● EXERCISE GOAL:
Starting at the line below with "## Judith 7:25" and stopping at the line with "errore durante la", please print each line exactly, those two included, and skip every picture.

● RECORD EXTRACTS:
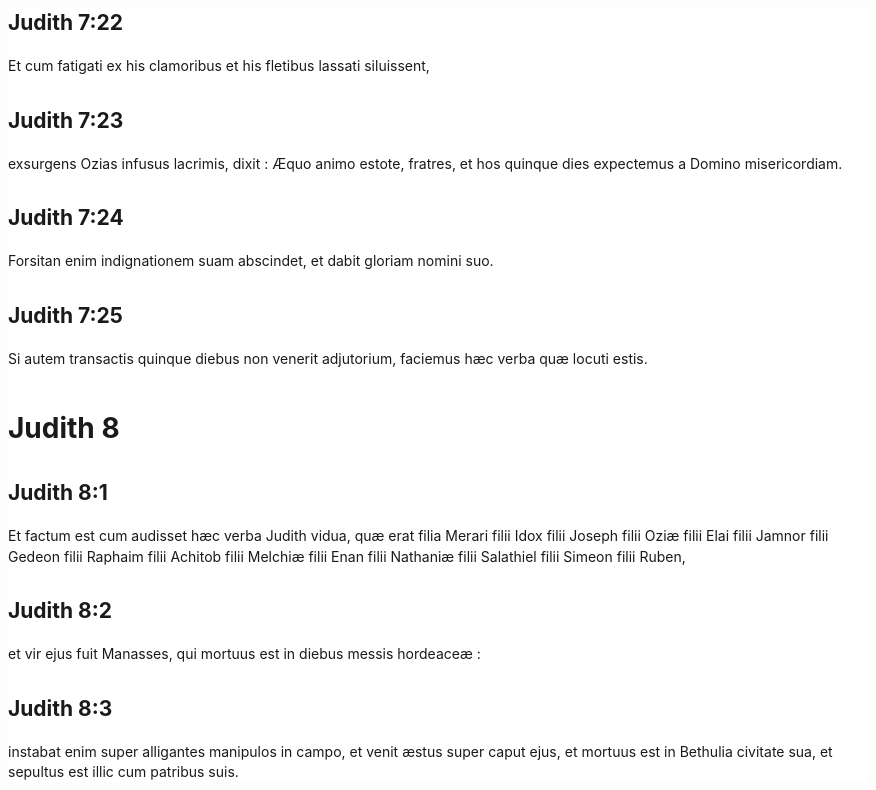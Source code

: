 ## Judith 7:22

Et cum fatigati ex his clamoribus et his fletibus lassati siluissent,


<a id="orgabe0ebd"></a>

## Judith 7:23

exsurgens Ozias infusus lacrimis, dixit : Æquo animo estote, fratres, et hos quinque dies expectemus a Domino misericordiam.


<a id="orgd8c2203"></a>

## Judith 7:24

Forsitan enim indignationem suam abscindet, et dabit gloriam nomini suo.


<a id="orgb4425f2"></a>

## Judith 7:25

Si autem transactis quinque diebus non venerit adjutorium, faciemus hæc verba quæ locuti estis.   


<a id="orgc9a2cd4"></a>

# Judith 8


<a id="org202cf15"></a>

## Judith 8:1

Et factum est cum audisset hæc verba Judith vidua, quæ erat filia Merari filii Idox filii Joseph filii Oziæ filii Elai filii Jamnor filii Gedeon filii Raphaim filii Achitob filii Melchiæ filii Enan filii Nathaniæ filii Salathiel filii Simeon filii Ruben,


<a id="org5801840"></a>

## Judith 8:2

et vir ejus fuit Manasses, qui mortuus est in diebus messis hordeaceæ :


<a id="org987de75"></a>

## Judith 8:3

instabat enim super alligantes manipulos in campo, et venit æstus super caput ejus, et mortuus est in Bethulia civitate sua, et sepultus est illic cum patribus suis.
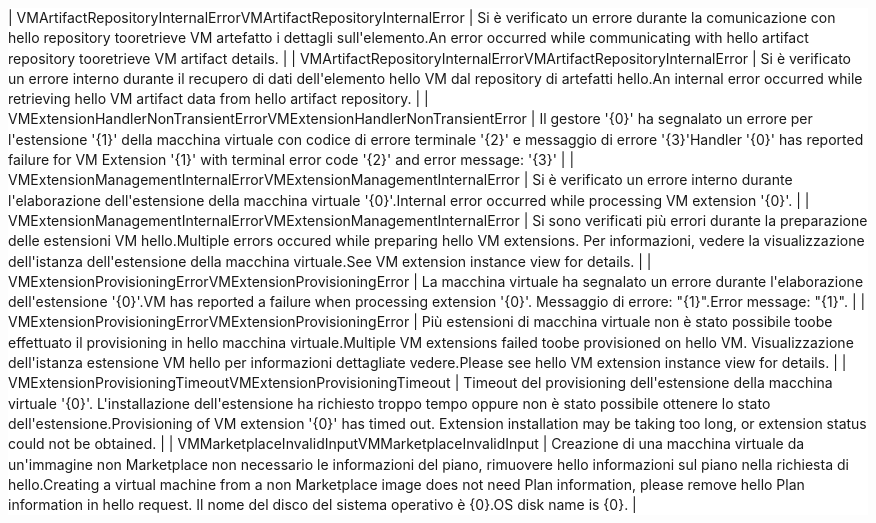 |  <span data-ttu-id="895bb-484">VMArtifactRepositoryInternalError</span><span class="sxs-lookup"><span data-stu-id="895bb-484">VMArtifactRepositoryInternalError</span></span>  |  <span data-ttu-id="895bb-485">Si è verificato un errore durante la comunicazione con hello repository tooretrieve VM artefatto i dettagli sull'elemento.</span><span class="sxs-lookup"><span data-stu-id="895bb-485">An error occurred while communicating with hello artifact repository tooretrieve VM artifact details.</span></span>  |
|  <span data-ttu-id="895bb-486">VMArtifactRepositoryInternalError</span><span class="sxs-lookup"><span data-stu-id="895bb-486">VMArtifactRepositoryInternalError</span></span>  |  <span data-ttu-id="895bb-487">Si è verificato un errore interno durante il recupero di dati dell'elemento hello VM dal repository di artefatti hello.</span><span class="sxs-lookup"><span data-stu-id="895bb-487">An internal error occurred while retrieving hello VM artifact data from hello artifact repository.</span></span>  |
|  <span data-ttu-id="895bb-488">VMExtensionHandlerNonTransientError</span><span class="sxs-lookup"><span data-stu-id="895bb-488">VMExtensionHandlerNonTransientError</span></span>  |  <span data-ttu-id="895bb-489">Il gestore '{0}' ha segnalato un errore per l'estensione '{1}' della macchina virtuale con codice di errore terminale '{2}' e messaggio di errore '{3}'</span><span class="sxs-lookup"><span data-stu-id="895bb-489">Handler '{0}' has reported failure for VM Extension '{1}' with terminal error code '{2}' and error message: '{3}'</span></span>  |
|  <span data-ttu-id="895bb-490">VMExtensionManagementInternalError</span><span class="sxs-lookup"><span data-stu-id="895bb-490">VMExtensionManagementInternalError</span></span>  |  <span data-ttu-id="895bb-491">Si è verificato un errore interno durante l'elaborazione dell'estensione della macchina virtuale '{0}'.</span><span class="sxs-lookup"><span data-stu-id="895bb-491">Internal error occurred while processing VM extension '{0}'.</span></span>  |
|  <span data-ttu-id="895bb-492">VMExtensionManagementInternalError</span><span class="sxs-lookup"><span data-stu-id="895bb-492">VMExtensionManagementInternalError</span></span>  |  <span data-ttu-id="895bb-493">Si sono verificati più errori durante la preparazione delle estensioni VM hello.</span><span class="sxs-lookup"><span data-stu-id="895bb-493">Multiple errors occured while preparing hello VM extensions.</span></span> <span data-ttu-id="895bb-494">Per informazioni, vedere la visualizzazione dell'istanza dell'estensione della macchina virtuale.</span><span class="sxs-lookup"><span data-stu-id="895bb-494">See VM extension instance view for details.</span></span>  |
|  <span data-ttu-id="895bb-495">VMExtensionProvisioningError</span><span class="sxs-lookup"><span data-stu-id="895bb-495">VMExtensionProvisioningError</span></span>  |  <span data-ttu-id="895bb-496">La macchina virtuale ha segnalato un errore durante l'elaborazione dell'estensione '{0}'.</span><span class="sxs-lookup"><span data-stu-id="895bb-496">VM has reported a failure when processing extension '{0}'.</span></span> <span data-ttu-id="895bb-497">Messaggio di errore: "{1}".</span><span class="sxs-lookup"><span data-stu-id="895bb-497">Error message: "{1}".</span></span>  |
|  <span data-ttu-id="895bb-498">VMExtensionProvisioningError</span><span class="sxs-lookup"><span data-stu-id="895bb-498">VMExtensionProvisioningError</span></span>  |  <span data-ttu-id="895bb-499">Più estensioni di macchina virtuale non è stato possibile toobe effettuato il provisioning in hello macchina virtuale.</span><span class="sxs-lookup"><span data-stu-id="895bb-499">Multiple VM extensions failed toobe provisioned on hello VM.</span></span> <span data-ttu-id="895bb-500">Visualizzazione dell'istanza estensione VM hello per informazioni dettagliate vedere.</span><span class="sxs-lookup"><span data-stu-id="895bb-500">Please see hello VM extension instance view for details.</span></span>  |
|  <span data-ttu-id="895bb-501">VMExtensionProvisioningTimeout</span><span class="sxs-lookup"><span data-stu-id="895bb-501">VMExtensionProvisioningTimeout</span></span>  |  <span data-ttu-id="895bb-502">Timeout del provisioning dell'estensione della macchina virtuale '{0}'. L'installazione dell'estensione ha richiesto troppo tempo oppure non è stato possibile ottenere lo stato dell'estensione.</span><span class="sxs-lookup"><span data-stu-id="895bb-502">Provisioning of VM extension '{0}' has timed out. Extension installation may be taking too long, or extension status could not be obtained.</span></span>  |
|  <span data-ttu-id="895bb-503">VMMarketplaceInvalidInput</span><span class="sxs-lookup"><span data-stu-id="895bb-503">VMMarketplaceInvalidInput</span></span>  |  <span data-ttu-id="895bb-504">Creazione di una macchina virtuale da un'immagine non Marketplace non necessario le informazioni del piano, rimuovere hello informazioni sul piano nella richiesta di hello.</span><span class="sxs-lookup"><span data-stu-id="895bb-504">Creating a virtual machine from a non Marketplace image does not need Plan information, please remove hello Plan information in hello request.</span></span> <span data-ttu-id="895bb-505">Il nome del disco del sistema operativo è {0}.</span><span class="sxs-lookup"><span data-stu-id="895bb-505">OS disk name is {0}.</span></span>  |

● EXERCISE ANSWER:
## Judith 7:25

Si autem transactis quinque diebus non venerit adjutorium, faciemus hæc verba quæ locuti estis.   


<a id="orgc9a2cd4"></a>

# Judith 8


<a id="org202cf15"></a>

## Judith 8:1

Et factum est cum audisset hæc verba Judith vidua, quæ erat filia Merari filii Idox filii Joseph filii Oziæ filii Elai filii Jamnor filii Gedeon filii Raphaim filii Achitob filii Melchiæ filii Enan filii Nathaniæ filii Salathiel filii Simeon filii Ruben,


<a id="org5801840"></a>

## Judith 8:2

et vir ejus fuit Manasses, qui mortuus est in diebus messis hordeaceæ :


<a id="org987de75"></a>

## Judith 8:3

instabat enim super alligantes manipulos in campo, et venit æstus super caput ejus, et mortuus est in Bethulia civitate sua, et sepultus est illic cum patribus suis.
 |  <span data-ttu-id="895bb-484">VMArtifactRepositoryInternalError</span><span class="sxs-lookup"><span data-stu-id="895bb-484">VMArtifactRepositoryInternalError</span></span>  |  <span data-ttu-id="895bb-485">Si è verificato un errore durante la comunicazione con hello repository tooretrieve VM artefatto i dettagli sull'elemento.</span><span class="sxs-lookup"><span data-stu-id="895bb-485">An error occurred while communicating with hello artifact repository tooretrieve VM artifact details.</span></span>  |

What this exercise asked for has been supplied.